To do
Copy out the data below verbatim.

Source records:

┄┄┄┄┄┄┄┄┄┄┄┄┄┄┄┄┄┄┄┄

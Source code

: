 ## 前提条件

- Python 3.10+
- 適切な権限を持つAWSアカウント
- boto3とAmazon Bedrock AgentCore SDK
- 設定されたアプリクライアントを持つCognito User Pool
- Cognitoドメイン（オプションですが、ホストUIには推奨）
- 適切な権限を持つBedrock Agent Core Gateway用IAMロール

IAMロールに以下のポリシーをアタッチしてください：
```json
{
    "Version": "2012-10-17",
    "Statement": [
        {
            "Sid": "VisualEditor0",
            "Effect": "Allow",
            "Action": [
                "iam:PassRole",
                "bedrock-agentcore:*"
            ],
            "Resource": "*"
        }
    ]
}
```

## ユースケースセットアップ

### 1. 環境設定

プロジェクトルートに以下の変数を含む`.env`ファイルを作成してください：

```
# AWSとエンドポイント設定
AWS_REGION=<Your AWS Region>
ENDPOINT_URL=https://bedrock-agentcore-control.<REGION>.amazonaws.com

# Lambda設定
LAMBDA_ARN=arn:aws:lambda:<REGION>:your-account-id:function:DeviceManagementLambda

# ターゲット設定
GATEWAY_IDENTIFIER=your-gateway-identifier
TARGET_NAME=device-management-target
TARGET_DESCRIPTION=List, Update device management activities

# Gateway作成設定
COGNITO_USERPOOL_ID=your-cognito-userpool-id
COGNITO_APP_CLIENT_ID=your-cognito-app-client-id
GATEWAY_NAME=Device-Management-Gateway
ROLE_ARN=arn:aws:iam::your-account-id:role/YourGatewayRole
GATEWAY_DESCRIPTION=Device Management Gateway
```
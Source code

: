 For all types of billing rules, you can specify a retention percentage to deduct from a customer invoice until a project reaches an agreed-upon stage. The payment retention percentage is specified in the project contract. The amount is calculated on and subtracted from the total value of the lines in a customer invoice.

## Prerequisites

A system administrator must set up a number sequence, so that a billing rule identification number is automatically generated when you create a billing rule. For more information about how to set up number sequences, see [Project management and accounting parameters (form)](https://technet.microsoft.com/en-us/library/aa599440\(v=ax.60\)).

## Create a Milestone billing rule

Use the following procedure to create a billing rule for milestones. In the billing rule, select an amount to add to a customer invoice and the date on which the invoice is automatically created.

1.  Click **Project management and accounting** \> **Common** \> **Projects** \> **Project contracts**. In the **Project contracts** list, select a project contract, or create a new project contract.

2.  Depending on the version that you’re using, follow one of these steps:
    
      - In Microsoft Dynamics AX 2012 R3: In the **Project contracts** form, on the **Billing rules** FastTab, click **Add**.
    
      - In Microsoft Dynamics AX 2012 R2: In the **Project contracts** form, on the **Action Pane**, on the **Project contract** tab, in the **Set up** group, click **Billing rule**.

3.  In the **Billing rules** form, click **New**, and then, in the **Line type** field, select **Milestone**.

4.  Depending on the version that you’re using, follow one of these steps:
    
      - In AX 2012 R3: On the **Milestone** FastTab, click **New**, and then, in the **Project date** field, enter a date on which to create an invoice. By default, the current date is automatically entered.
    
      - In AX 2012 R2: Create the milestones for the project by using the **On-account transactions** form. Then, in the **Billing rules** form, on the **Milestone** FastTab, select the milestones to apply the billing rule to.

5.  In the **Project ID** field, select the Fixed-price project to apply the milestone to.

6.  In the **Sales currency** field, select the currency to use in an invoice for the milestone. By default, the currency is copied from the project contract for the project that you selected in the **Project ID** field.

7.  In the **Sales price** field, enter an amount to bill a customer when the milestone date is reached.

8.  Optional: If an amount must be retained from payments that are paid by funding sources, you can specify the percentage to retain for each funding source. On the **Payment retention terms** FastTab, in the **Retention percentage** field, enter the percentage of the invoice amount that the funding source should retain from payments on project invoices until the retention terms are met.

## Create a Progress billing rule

┄┄┄┄┄┄┄┄┄┄┄┄┄┄┄┄┄┄┄┄

Reply
Source code

: ## 前提条件

- Python 3.10+
- 適切な権限を持つAWSアカウント
- boto3とAmazon Bedrock AgentCore SDK
- 設定されたアプリクライアントを持つCognito User Pool
- Cognitoドメイン（オプションですが、ホストUIには推奨）
- 適切な権限を持つBedrock Agent Core Gateway用IAMロール

IAMロールに以下のポリシーをアタッチしてください：
```json
{
    "Version": "2012-10-17",
    "Statement": [
        {
            "Sid": "VisualEditor0",
            "Effect": "Allow",
            "Action": [
                "iam:PassRole",
                "bedrock-agentcore:*"
            ],
            "Resource": "*"
        }
    ]
}
```

## ユースケースセットアップ

### 1. 環境設定

プロジェクトルートに以下の変数を含む`.env`ファイルを作成してください：

```
# AWSとエンドポイント設定
AWS_REGION=<Your AWS Region>
ENDPOINT_URL=https://bedrock-agentcore-control.<REGION>.amazonaws.com

# Lambda設定
LAMBDA_ARN=arn:aws:lambda:<REGION>:your-account-id:function:DeviceManagementLambda

# ターゲット設定
GATEWAY_IDENTIFIER=your-gateway-identifier
TARGET_NAME=device-management-target
TARGET_DESCRIPTION=List, Update device management activities

# Gateway作成設定
COGNITO_USERPOOL_ID=your-cognito-userpool-id
COGNITO_APP_CLIENT_ID=your-cognito-app-client-id
GATEWAY_NAME=Device-Management-Gateway
ROLE_ARN=arn:aws:iam::your-account-id:role/YourGatewayRole
GATEWAY_DESCRIPTION=Device Management Gateway
```
Source code

: For all types of billing rules, you can specify a retention percentage to deduct from a customer invoice until a project reaches an agreed-upon stage. The payment retention percentage is specified in the project contract. The amount is calculated on and subtracted from the total value of the lines in a customer invoice.

## Prerequisites

A system administrator must set up a number sequence, so that a billing rule identification number is automatically generated when you create a billing rule. For more information about how to set up number sequences, see [Project management and accounting parameters (form)](https://technet.microsoft.com/en-us/library/aa599440\(v=ax.60\)).

## Create a Milestone billing rule

Use the following procedure to create a billing rule for milestones. In the billing rule, select an amount to add to a customer invoice and the date on which the invoice is automatically created.

1.  Click **Project management and accounting** \> **Common** \> **Projects** \> **Project contracts**. In the **Project contracts** list, select a project contract, or create a new project contract.

2.  Depending on the version that you’re using, follow one of these steps:
    
      - In Microsoft Dynamics AX 2012 R3: In the **Project contracts** form, on the **Billing rules** FastTab, click **Add**.
    
      - In Microsoft Dynamics AX 2012 R2: In the **Project contracts** form, on the **Action Pane**, on the **Project contract** tab, in the **Set up** group, click **Billing rule**.

3.  In the **Billing rules** form, click **New**, and then, in the **Line type** field, select **Milestone**.

4.  Depending on the version that you’re using, follow one of these steps:
    
      - In AX 2012 R3: On the **Milestone** FastTab, click **New**, and then, in the **Project date** field, enter a date on which to create an invoice. By default, the current date is automatically entered.
    
      - In AX 2012 R2: Create the milestones for the project by using the **On-account transactions** form. Then, in the **Billing rules** form, on the **Milestone** FastTab, select the milestones to apply the billing rule to.

5.  In the **Project ID** field, select the Fixed-price project to apply the milestone to.

6.  In the **Sales currency** field, select the currency to use in an invoice for the milestone. By default, the currency is copied from the project contract for the project that you selected in the **Project ID** field.

7.  In the **Sales price** field, enter an amount to bill a customer when the milestone date is reached.

8.  Optional: If an amount must be retained from payments that are paid by funding sources, you can specify the percentage to retain for each funding source. On the **Payment retention terms** FastTab, in the **Retention percentage** field, enter the percentage of the invoice amount that the funding source should retain from payments on project invoices until the retention terms are met.

## Create a Progress billing rule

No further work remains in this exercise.